TASK TO COMPLETE
The records sit below. Return every line in them that holds the word "данных".

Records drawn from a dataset
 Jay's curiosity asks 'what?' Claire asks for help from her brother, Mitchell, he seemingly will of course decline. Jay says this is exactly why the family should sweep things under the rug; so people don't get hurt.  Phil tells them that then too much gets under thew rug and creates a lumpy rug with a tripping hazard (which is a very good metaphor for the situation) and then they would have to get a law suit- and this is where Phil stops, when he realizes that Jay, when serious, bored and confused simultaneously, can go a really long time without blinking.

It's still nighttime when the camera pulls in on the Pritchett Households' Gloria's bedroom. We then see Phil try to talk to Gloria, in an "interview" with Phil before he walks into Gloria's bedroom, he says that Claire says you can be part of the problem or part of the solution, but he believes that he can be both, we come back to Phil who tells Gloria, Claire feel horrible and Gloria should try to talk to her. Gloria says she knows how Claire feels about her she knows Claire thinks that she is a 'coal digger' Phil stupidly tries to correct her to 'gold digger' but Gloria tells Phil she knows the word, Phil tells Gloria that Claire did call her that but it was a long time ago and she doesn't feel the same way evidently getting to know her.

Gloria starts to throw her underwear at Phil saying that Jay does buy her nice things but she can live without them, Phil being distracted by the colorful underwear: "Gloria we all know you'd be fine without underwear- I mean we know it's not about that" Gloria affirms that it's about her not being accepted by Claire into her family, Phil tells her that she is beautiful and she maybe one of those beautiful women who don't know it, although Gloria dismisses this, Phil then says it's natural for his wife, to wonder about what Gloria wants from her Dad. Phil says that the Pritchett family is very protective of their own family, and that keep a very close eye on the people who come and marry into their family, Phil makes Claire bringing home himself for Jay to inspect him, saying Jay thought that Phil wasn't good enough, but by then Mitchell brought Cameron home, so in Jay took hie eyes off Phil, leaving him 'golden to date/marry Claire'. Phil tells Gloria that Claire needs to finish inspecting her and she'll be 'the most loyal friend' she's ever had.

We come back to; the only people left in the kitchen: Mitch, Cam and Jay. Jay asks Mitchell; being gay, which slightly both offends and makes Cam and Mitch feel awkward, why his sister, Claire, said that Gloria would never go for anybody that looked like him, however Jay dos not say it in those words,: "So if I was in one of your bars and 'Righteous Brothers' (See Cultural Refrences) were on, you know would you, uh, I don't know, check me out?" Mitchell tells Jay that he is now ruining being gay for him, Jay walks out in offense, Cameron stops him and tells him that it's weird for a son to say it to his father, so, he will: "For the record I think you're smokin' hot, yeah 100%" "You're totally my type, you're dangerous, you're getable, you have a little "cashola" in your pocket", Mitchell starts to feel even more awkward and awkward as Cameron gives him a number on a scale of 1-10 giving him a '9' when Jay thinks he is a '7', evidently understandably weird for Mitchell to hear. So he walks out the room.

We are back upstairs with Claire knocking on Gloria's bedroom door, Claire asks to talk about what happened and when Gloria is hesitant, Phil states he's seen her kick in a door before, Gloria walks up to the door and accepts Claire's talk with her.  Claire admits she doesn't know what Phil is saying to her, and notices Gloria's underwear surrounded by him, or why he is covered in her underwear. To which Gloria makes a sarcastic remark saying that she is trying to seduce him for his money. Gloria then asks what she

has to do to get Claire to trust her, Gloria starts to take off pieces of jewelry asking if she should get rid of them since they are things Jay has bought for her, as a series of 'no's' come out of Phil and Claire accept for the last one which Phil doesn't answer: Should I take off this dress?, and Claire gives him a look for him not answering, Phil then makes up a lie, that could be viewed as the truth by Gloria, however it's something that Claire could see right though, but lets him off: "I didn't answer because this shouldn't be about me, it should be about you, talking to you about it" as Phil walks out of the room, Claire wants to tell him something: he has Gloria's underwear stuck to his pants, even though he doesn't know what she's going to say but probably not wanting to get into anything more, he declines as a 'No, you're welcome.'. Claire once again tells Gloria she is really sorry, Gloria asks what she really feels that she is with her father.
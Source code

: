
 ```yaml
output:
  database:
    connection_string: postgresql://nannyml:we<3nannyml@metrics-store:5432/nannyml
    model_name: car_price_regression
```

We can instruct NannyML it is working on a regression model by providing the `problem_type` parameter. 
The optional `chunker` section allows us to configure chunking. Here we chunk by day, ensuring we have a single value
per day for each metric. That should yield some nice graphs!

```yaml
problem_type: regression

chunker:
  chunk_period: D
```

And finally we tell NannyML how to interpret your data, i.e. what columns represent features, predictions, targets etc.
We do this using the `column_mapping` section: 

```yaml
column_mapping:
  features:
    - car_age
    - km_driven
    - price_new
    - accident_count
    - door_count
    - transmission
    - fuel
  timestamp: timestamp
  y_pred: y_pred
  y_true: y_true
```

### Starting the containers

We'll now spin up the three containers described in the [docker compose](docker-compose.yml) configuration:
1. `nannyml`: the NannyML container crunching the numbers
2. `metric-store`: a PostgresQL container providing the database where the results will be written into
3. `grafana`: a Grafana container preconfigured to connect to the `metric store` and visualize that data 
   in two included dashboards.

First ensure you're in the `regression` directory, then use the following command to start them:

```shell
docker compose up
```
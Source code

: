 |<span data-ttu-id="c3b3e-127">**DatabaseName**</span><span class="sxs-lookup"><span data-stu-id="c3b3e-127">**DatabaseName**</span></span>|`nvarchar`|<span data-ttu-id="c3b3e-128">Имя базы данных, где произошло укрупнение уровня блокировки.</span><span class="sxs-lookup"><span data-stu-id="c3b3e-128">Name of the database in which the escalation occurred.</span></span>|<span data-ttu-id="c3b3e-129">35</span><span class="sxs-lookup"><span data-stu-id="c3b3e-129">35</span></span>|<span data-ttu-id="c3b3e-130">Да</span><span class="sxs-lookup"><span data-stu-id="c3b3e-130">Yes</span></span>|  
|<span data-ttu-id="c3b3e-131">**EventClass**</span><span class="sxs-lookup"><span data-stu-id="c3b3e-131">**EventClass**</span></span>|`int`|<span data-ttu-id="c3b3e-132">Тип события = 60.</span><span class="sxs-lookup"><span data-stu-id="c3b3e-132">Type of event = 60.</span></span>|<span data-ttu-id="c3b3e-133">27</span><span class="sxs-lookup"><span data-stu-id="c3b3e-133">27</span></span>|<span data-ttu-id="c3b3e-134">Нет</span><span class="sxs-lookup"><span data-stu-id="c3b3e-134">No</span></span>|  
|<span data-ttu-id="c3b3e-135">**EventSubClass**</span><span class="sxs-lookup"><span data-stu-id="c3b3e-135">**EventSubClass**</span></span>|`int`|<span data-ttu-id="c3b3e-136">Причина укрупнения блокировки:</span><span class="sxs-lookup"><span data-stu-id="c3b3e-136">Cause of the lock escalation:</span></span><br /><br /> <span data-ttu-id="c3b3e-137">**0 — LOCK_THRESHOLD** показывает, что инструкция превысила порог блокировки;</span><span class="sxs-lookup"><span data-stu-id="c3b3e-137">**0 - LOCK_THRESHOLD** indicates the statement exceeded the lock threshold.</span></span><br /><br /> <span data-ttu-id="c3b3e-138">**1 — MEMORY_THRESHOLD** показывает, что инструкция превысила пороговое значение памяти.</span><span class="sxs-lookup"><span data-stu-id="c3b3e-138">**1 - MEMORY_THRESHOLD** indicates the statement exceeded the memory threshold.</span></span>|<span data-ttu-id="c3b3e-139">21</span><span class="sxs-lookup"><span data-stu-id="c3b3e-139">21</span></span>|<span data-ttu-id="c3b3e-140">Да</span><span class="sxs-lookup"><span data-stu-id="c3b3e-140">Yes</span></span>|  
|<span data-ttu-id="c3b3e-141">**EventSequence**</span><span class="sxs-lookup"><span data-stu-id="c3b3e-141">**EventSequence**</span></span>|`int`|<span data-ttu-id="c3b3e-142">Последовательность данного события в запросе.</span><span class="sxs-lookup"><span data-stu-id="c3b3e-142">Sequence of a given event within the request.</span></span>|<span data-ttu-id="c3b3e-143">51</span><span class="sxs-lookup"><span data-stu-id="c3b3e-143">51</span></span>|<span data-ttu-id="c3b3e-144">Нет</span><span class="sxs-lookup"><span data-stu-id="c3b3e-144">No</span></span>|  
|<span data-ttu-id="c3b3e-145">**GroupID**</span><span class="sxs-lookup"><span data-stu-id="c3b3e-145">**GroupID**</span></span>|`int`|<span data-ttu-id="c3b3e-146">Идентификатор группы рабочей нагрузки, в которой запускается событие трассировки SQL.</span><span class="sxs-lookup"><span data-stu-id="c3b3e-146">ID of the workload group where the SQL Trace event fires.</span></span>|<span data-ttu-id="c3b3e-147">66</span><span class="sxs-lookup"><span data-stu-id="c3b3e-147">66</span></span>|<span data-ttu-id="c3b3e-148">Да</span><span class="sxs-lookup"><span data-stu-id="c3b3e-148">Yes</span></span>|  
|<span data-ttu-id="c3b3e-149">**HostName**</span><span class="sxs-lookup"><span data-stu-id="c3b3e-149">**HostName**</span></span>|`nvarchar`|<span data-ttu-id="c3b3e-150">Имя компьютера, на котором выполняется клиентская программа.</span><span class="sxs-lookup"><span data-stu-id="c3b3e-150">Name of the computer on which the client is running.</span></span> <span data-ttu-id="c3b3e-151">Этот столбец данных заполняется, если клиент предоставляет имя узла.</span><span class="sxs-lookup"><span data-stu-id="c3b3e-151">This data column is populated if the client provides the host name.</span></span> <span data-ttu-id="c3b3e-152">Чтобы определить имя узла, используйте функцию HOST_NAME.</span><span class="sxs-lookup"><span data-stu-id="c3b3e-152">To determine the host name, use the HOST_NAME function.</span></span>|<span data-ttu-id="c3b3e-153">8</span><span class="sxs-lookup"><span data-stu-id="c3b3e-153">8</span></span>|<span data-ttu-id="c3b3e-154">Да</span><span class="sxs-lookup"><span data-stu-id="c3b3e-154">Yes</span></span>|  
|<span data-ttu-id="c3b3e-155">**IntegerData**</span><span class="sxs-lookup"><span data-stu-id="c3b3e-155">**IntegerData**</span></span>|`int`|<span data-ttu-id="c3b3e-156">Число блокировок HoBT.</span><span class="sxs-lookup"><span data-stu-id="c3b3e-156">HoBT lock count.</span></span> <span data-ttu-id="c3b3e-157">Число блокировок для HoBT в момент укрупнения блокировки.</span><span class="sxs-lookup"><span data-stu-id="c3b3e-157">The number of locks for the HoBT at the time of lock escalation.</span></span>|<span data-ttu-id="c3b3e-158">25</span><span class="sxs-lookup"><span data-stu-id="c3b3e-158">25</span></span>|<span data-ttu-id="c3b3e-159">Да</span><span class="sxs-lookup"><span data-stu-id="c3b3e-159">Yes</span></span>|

SOLUTION TO THE EXERCISE
: |<span data-ttu-id="c3b3e-127">**DatabaseName**</span><span class="sxs-lookup"><span data-stu-id="c3b3e-127">**DatabaseName**</span></span>|`nvarchar`|<span data-ttu-id="c3b3e-128">Имя базы данных, где произошло укрупнение уровня блокировки.</span><span class="sxs-lookup"><span data-stu-id="c3b3e-128">Name of the database in which the escalation occurred.</span></span>|<span data-ttu-id="c3b3e-129">35</span><span class="sxs-lookup"><span data-stu-id="c3b3e-129">35</span></span>|<span data-ttu-id="c3b3e-130">Да</span><span class="sxs-lookup"><span data-stu-id="c3b3e-130">Yes</span></span>|  
|<span data-ttu-id="c3b3e-149">**HostName**</span><span class="sxs-lookup"><span data-stu-id="c3b3e-149">**HostName**</span></span>|`nvarchar`|<span data-ttu-id="c3b3e-150">Имя компьютера, на котором выполняется клиентская программа.</span><span class="sxs-lookup"><span data-stu-id="c3b3e-150">Name of the computer on which the client is running.</span></span> <span data-ttu-id="c3b3e-151">Этот столбец данных заполняется, если клиент предоставляет имя узла.</span><span class="sxs-lookup"><span data-stu-id="c3b3e-151">This data column is populated if the client provides the host name.</span></span> <span data-ttu-id="c3b3e-152">Чтобы определить имя узла, используйте функцию HOST_NAME.</span><span class="sxs-lookup"><span data-stu-id="c3b3e-152">To determine the host name, use the HOST_NAME function.</span></span>|<span data-ttu-id="c3b3e-153">8</span><span class="sxs-lookup"><span data-stu-id="c3b3e-153">8</span></span>|<span data-ttu-id="c3b3e-154">Да</span><span class="sxs-lookup"><span data-stu-id="c3b3e-154">Yes</span></span>|  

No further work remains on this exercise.